Exercise input section start

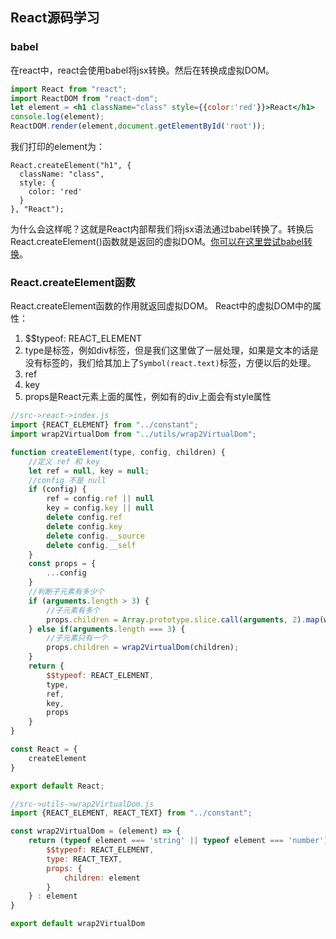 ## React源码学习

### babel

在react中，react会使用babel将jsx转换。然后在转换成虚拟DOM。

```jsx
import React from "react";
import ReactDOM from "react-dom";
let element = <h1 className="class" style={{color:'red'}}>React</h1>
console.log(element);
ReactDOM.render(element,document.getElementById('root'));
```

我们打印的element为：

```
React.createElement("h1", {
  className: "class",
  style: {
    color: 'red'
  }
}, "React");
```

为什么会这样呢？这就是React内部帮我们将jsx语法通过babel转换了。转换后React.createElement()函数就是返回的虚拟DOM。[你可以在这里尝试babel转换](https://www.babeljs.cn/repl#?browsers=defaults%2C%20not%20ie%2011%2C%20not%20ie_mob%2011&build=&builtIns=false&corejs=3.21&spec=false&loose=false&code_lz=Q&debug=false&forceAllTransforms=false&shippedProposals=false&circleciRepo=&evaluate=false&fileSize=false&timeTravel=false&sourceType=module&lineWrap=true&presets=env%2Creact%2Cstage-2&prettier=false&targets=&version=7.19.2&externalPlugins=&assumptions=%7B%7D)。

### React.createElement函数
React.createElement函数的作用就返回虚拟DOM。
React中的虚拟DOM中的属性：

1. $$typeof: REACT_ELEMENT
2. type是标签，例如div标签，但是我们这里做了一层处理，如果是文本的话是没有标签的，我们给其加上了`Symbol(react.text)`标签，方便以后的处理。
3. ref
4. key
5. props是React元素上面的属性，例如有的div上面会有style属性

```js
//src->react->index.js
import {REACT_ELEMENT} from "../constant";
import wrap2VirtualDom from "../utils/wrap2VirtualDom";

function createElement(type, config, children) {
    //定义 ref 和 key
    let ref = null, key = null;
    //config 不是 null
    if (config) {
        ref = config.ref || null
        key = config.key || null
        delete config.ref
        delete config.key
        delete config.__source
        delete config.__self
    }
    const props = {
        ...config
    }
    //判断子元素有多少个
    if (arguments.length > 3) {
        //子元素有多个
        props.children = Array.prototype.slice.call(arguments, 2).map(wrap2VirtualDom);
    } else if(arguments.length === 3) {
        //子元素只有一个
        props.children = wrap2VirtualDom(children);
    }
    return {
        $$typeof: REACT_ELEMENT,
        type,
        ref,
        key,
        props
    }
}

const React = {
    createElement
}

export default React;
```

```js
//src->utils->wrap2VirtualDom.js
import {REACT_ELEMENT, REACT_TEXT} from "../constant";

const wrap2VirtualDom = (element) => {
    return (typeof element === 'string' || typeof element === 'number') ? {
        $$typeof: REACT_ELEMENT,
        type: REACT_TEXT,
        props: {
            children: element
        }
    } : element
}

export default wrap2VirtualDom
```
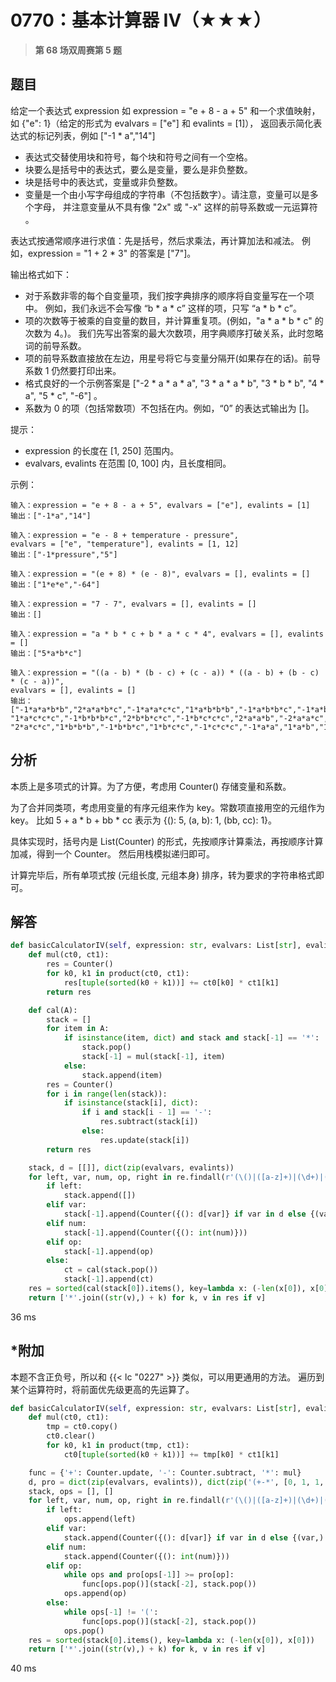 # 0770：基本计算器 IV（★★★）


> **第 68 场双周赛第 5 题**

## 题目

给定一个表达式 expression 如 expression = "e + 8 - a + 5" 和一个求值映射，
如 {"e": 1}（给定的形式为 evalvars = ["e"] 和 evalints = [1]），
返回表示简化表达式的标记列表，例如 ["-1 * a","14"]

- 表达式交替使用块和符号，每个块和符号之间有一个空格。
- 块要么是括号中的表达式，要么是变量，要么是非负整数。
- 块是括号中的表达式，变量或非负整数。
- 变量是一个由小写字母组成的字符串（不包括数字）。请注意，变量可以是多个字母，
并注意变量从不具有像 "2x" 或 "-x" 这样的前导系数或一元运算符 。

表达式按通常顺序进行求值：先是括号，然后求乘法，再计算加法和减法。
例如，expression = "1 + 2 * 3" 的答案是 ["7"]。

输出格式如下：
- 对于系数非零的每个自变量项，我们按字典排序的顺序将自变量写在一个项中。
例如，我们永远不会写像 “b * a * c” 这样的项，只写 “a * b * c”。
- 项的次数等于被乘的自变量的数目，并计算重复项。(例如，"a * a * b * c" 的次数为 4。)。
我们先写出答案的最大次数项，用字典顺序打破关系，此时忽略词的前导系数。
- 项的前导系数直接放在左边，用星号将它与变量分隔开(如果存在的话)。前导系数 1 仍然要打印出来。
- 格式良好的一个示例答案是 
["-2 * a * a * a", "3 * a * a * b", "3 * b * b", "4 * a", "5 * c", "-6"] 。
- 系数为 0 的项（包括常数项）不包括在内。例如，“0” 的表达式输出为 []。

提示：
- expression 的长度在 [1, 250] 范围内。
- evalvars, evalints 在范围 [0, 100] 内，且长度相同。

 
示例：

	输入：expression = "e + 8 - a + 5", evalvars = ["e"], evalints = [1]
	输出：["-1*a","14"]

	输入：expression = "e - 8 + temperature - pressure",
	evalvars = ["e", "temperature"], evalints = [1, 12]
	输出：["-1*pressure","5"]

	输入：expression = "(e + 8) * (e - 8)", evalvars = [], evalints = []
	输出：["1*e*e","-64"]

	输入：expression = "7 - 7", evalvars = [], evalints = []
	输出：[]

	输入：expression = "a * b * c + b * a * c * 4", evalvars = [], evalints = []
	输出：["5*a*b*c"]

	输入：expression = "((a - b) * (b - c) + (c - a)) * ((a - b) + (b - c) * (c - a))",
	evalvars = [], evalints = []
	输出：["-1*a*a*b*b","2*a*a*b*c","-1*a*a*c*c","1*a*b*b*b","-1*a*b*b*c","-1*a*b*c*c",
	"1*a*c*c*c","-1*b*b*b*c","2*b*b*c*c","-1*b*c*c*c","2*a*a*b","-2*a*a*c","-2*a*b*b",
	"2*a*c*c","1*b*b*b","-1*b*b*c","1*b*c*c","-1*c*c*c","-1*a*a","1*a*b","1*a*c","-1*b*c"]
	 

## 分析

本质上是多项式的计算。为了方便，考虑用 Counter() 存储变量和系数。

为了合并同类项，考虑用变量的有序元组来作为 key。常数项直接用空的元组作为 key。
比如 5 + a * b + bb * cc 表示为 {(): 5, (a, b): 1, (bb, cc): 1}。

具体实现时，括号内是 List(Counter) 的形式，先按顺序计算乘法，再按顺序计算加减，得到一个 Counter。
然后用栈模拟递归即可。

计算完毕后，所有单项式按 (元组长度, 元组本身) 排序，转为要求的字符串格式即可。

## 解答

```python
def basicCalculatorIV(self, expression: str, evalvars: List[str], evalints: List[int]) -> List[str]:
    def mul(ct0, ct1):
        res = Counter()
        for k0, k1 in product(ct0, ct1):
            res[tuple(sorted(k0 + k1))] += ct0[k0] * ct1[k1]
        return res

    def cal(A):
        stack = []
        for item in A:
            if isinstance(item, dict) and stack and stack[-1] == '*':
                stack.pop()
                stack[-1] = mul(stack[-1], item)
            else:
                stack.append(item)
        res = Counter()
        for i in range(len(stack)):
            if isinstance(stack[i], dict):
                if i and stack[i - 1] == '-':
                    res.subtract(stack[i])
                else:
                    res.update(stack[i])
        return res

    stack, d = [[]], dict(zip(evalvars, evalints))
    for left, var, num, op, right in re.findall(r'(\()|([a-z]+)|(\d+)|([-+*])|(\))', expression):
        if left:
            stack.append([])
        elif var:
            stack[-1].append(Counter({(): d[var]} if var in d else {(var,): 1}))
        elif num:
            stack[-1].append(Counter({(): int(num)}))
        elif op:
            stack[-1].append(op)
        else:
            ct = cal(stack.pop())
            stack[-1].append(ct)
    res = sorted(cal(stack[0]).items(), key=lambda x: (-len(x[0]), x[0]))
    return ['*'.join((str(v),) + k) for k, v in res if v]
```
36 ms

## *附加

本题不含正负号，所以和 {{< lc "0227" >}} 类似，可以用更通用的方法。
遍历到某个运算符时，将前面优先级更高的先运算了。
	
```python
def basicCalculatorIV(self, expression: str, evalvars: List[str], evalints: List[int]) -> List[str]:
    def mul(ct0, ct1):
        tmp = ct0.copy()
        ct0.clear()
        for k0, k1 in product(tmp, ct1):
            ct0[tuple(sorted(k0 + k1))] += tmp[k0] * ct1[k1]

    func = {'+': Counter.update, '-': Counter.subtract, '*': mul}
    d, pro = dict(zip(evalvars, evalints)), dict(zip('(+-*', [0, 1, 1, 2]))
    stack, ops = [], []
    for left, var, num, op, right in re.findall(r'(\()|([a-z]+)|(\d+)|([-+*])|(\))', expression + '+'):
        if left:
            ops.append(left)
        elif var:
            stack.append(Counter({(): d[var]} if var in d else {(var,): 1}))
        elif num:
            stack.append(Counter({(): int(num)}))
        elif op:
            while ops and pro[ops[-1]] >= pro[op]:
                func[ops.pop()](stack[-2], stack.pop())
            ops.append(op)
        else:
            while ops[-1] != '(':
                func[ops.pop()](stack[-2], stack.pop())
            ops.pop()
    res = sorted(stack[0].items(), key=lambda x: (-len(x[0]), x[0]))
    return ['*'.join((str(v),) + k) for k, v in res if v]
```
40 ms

Exercise input section end
Exercise input section start

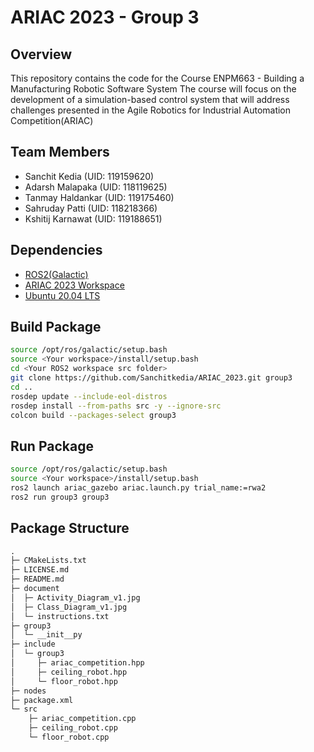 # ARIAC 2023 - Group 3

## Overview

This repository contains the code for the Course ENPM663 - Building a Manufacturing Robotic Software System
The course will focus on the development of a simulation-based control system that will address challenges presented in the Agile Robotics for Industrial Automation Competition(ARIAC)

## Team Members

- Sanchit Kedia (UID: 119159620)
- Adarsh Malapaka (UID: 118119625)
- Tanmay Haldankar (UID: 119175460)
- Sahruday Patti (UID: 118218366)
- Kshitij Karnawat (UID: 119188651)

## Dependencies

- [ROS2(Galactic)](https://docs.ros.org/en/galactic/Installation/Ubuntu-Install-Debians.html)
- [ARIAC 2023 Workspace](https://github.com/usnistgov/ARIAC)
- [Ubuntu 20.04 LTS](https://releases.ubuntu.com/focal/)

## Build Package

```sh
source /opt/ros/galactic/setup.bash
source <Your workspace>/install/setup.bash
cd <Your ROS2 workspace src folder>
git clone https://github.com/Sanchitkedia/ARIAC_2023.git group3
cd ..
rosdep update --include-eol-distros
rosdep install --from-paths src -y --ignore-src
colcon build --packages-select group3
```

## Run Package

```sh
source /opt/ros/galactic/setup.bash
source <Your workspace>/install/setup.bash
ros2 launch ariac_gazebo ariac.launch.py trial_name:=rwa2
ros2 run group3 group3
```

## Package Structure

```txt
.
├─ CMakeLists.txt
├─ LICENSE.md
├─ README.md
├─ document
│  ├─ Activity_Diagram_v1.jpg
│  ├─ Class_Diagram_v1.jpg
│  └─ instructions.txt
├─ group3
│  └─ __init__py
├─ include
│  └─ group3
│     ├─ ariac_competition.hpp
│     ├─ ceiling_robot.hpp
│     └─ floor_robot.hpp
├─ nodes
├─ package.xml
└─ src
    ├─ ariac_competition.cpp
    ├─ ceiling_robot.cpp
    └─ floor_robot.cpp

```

Exercise input section end

* _Exercise requirements_
Working through the data above, find every line holding "null" and copy it.

* _Output for this task_
    let ref = null, key = null;
    //config 不是 null
        ref = config.ref || null
        key = config.key || null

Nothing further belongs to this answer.